## THE PROBLEM
Which lines of the data include the string "custom"? List them all.

(DATA EXCERPTS)

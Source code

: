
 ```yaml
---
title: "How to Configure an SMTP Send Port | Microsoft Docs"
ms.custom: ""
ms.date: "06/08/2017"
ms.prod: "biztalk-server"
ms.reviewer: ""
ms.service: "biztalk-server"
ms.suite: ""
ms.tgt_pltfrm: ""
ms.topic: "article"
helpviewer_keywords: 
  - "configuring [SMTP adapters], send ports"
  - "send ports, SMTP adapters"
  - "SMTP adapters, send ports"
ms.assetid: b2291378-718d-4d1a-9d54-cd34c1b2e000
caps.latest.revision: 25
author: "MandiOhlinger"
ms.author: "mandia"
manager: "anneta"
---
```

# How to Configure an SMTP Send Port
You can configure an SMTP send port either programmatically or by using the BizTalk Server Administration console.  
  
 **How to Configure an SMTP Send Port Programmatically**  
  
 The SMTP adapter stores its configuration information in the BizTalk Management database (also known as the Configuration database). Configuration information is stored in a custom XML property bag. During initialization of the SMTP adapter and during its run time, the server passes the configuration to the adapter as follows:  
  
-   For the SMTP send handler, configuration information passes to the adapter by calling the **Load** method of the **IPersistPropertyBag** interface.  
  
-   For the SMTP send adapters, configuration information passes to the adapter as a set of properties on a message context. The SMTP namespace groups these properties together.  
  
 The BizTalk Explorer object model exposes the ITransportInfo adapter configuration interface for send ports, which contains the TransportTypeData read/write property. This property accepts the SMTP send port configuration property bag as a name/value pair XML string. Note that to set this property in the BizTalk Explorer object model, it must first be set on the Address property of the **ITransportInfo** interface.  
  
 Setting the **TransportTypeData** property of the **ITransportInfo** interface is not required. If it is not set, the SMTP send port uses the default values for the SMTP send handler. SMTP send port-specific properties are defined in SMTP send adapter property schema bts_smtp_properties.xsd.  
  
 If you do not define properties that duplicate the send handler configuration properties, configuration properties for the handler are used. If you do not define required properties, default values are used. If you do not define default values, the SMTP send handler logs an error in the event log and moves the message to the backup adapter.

(End DATA EXCERPTS)

## TASK RESULT
ms.custom: ""
 The SMTP adapter stores its configuration information in the BizTalk Management database (also known as the Configuration database). Configuration information is stored in a custom XML property bag. During initialization of the SMTP adapter and during its run time, the server passes the configuration to the adapter as follows:  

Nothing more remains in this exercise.